======== Records provided ========
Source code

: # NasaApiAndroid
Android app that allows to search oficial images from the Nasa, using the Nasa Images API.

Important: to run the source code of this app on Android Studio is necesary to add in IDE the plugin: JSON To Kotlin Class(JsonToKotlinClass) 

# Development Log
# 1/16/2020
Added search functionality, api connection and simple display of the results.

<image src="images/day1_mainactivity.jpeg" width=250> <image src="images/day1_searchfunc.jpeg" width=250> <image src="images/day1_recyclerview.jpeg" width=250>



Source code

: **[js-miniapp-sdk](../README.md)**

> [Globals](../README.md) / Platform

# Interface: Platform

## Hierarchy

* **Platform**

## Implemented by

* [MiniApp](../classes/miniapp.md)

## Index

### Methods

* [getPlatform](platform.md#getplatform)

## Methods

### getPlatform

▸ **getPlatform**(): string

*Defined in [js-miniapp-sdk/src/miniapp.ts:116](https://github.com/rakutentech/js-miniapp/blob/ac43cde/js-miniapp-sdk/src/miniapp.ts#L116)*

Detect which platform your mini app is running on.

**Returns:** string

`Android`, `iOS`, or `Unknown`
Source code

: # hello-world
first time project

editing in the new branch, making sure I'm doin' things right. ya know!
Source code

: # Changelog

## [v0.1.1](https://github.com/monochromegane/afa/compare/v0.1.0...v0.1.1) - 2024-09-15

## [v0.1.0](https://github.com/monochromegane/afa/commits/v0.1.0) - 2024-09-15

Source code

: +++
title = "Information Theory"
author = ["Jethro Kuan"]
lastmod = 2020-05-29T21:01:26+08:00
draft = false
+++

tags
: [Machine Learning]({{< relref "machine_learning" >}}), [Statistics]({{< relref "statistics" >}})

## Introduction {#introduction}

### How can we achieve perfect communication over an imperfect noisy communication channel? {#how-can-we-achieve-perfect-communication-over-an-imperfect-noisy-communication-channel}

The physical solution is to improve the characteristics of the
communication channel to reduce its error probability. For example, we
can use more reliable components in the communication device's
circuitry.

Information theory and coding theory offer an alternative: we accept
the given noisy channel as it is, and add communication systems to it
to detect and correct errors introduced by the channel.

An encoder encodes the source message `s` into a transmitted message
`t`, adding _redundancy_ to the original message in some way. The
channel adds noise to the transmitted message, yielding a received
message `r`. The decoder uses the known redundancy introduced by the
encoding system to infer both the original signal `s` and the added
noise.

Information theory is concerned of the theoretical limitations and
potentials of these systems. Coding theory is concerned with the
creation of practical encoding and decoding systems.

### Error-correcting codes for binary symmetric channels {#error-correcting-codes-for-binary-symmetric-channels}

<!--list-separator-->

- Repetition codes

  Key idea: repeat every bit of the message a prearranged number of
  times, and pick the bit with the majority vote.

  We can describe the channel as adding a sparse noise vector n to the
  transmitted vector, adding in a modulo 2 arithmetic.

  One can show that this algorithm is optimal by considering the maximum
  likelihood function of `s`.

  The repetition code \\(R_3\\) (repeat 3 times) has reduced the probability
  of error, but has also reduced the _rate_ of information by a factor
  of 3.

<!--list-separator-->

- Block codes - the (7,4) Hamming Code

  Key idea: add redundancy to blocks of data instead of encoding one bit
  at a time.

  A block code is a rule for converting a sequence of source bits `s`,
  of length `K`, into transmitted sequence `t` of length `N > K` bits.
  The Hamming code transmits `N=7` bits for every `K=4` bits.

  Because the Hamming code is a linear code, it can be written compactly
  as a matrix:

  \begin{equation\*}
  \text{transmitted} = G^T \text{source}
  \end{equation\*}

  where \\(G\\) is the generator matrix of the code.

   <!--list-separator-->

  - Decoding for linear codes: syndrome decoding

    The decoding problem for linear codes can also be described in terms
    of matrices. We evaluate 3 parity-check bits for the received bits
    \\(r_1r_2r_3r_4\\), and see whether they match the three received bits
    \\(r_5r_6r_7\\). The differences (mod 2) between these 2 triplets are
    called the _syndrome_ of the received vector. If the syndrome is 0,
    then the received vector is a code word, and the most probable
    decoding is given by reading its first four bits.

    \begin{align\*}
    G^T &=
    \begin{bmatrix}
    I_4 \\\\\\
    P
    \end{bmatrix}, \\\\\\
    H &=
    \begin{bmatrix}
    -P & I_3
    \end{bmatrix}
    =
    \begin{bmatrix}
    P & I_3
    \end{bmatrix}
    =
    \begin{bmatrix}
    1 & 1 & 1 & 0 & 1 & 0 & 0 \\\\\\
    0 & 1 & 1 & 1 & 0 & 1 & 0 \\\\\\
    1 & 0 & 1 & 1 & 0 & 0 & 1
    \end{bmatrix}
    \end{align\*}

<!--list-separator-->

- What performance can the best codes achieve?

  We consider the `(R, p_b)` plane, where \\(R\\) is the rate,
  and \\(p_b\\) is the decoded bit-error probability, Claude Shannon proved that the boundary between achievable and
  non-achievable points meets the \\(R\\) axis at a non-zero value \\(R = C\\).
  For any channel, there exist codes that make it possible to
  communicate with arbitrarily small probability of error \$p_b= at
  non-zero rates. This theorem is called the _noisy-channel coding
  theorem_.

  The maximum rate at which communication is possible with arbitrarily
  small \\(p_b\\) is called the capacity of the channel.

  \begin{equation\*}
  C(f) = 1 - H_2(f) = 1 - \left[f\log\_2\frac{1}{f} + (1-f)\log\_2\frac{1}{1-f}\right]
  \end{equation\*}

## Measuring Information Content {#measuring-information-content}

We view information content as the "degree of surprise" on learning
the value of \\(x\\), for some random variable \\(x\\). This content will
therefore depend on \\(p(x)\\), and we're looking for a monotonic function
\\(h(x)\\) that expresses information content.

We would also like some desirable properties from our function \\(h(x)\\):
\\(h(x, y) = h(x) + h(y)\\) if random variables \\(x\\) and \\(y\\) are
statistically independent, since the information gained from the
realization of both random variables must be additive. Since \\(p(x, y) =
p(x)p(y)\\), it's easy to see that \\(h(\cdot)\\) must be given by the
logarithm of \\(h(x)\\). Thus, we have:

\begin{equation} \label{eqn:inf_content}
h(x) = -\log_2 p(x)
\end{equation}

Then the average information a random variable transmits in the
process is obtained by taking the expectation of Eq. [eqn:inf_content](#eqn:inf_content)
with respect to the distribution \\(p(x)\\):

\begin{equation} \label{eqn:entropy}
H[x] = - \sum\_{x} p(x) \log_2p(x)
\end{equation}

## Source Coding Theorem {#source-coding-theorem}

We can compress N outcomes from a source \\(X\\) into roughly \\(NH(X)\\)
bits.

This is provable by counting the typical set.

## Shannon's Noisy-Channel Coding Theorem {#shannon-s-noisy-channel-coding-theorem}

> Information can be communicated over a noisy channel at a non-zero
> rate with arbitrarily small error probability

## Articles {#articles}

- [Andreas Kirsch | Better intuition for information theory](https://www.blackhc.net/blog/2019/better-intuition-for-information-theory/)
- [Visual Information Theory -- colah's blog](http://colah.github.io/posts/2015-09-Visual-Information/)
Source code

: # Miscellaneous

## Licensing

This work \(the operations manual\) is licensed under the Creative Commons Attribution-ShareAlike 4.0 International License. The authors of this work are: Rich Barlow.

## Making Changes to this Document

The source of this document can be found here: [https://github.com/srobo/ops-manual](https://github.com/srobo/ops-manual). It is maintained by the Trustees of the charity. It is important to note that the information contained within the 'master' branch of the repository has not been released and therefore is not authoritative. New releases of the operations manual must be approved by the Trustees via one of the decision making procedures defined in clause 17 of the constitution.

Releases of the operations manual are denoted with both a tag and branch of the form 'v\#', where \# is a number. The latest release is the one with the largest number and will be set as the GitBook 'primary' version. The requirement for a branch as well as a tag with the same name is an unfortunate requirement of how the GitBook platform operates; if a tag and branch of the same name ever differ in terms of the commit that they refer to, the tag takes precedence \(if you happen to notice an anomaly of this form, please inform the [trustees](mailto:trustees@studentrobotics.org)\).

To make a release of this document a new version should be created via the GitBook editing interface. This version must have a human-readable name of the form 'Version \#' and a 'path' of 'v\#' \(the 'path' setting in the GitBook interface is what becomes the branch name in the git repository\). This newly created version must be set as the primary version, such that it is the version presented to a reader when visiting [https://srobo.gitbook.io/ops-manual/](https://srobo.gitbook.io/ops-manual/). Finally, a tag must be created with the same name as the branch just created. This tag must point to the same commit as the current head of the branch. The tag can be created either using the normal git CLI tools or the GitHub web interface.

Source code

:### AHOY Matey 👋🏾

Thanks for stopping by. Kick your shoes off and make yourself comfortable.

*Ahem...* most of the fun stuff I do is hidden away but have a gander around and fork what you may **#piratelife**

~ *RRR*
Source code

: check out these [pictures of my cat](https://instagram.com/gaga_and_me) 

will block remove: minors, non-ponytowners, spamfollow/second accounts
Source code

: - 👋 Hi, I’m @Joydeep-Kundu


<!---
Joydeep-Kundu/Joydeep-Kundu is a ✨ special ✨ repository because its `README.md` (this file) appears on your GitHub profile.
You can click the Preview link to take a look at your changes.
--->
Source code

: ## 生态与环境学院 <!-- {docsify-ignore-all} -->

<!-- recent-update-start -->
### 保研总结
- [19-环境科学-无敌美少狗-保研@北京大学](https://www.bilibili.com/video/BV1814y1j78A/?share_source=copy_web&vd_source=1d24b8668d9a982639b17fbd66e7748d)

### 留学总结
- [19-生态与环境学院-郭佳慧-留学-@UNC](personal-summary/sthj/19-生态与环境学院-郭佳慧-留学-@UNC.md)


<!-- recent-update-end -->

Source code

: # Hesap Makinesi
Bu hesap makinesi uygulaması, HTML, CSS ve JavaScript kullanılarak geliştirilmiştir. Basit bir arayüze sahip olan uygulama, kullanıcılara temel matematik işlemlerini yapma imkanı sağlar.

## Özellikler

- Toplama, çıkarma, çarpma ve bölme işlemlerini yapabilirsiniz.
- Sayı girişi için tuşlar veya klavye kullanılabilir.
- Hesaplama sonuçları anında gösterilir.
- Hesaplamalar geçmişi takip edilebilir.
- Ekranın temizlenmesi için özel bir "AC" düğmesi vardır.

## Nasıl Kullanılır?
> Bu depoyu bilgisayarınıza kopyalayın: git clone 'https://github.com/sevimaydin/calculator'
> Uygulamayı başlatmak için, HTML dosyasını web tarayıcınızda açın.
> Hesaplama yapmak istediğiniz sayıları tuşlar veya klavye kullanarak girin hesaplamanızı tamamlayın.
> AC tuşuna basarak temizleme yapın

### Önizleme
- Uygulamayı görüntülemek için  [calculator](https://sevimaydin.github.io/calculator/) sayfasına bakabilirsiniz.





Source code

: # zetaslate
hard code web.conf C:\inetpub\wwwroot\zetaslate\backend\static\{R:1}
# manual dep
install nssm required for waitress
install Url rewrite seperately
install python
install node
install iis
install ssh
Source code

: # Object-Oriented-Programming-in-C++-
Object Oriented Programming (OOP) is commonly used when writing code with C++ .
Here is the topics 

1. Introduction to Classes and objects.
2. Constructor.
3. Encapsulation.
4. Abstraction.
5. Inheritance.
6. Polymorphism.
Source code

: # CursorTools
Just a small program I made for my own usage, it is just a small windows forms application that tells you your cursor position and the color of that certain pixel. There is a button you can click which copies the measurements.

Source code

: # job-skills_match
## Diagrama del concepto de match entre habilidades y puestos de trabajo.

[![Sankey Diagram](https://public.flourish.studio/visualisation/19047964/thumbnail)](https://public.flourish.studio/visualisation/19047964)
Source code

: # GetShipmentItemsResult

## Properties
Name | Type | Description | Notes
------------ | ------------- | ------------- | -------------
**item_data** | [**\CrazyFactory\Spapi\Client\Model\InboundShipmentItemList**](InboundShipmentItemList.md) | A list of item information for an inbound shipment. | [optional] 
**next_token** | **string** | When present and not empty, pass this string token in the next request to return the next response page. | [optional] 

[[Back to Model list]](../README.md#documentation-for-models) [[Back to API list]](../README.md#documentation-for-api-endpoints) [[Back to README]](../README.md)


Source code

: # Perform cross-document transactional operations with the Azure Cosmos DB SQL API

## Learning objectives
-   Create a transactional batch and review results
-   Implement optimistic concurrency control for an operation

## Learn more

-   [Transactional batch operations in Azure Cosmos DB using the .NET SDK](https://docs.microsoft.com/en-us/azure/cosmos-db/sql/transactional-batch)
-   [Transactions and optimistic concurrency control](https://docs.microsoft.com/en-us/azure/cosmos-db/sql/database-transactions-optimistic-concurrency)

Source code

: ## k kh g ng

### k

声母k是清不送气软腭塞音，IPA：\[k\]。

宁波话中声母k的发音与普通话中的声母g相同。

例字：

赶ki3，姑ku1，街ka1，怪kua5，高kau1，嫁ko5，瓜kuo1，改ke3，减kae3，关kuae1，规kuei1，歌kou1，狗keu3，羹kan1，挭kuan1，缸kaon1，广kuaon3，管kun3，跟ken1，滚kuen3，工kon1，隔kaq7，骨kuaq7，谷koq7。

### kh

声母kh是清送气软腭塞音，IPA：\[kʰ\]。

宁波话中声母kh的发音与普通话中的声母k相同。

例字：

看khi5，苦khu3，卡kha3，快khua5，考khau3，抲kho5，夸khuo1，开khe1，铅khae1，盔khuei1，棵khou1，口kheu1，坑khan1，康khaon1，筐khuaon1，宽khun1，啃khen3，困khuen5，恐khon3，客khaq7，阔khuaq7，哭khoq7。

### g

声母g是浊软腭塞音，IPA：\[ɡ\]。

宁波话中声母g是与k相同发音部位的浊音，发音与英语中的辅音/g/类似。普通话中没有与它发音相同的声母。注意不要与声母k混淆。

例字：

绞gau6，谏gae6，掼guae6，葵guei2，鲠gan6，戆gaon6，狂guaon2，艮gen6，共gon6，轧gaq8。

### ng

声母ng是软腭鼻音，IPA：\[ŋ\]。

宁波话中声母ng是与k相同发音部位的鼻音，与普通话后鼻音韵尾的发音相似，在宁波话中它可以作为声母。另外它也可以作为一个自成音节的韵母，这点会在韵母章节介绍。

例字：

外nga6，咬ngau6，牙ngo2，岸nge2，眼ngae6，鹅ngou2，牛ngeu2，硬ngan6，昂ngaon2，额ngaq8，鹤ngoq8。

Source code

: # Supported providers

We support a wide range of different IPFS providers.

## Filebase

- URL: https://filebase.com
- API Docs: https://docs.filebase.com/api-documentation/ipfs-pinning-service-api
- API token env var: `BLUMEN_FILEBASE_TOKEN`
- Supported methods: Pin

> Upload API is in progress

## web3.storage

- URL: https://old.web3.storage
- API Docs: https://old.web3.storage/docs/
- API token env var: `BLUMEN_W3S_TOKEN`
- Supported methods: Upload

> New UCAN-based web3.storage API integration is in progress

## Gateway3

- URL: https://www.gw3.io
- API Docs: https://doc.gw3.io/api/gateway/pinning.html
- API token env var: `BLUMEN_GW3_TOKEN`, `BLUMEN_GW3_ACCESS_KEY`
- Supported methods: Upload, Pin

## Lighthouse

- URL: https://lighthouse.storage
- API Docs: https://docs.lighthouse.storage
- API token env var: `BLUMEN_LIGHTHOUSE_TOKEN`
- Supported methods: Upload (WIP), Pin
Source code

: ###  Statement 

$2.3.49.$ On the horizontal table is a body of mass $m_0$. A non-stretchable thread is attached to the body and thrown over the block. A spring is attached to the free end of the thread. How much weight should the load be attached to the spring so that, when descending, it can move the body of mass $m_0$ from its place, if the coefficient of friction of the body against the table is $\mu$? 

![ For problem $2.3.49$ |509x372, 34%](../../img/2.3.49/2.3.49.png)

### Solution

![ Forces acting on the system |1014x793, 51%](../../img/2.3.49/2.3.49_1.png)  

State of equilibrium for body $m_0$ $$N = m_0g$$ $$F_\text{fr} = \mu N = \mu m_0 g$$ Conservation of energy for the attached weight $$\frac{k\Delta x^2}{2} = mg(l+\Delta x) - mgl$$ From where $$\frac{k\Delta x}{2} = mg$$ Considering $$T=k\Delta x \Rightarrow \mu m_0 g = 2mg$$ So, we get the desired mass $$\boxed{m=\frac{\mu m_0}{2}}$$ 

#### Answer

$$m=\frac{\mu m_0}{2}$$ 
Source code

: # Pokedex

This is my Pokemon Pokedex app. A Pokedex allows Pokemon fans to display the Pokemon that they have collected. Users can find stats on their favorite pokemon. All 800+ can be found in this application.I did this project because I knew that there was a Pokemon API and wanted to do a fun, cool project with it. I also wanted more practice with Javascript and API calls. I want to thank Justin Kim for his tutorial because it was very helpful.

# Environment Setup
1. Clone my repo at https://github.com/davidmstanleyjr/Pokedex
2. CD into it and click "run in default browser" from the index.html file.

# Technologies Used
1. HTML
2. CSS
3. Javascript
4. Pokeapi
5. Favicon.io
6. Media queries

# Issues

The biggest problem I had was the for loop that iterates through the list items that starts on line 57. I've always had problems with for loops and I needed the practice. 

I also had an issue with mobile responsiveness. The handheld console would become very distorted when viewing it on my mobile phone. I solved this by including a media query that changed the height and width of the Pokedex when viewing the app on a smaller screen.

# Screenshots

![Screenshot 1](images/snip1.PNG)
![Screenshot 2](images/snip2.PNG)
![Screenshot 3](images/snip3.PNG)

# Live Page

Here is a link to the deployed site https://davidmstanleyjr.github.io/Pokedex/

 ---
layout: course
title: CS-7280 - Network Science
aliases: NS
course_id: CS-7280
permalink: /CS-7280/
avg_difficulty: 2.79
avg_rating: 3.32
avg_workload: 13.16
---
========
The problem
Show each line in the data where the string "storage" appears.

Response to the task
## web3.storage
- URL: https://old.web3.storage
- API Docs: https://old.web3.storage/docs/
> New UCAN-based web3.storage API integration is in progress
- URL: https://lighthouse.storage
- API Docs: https://docs.lighthouse.storage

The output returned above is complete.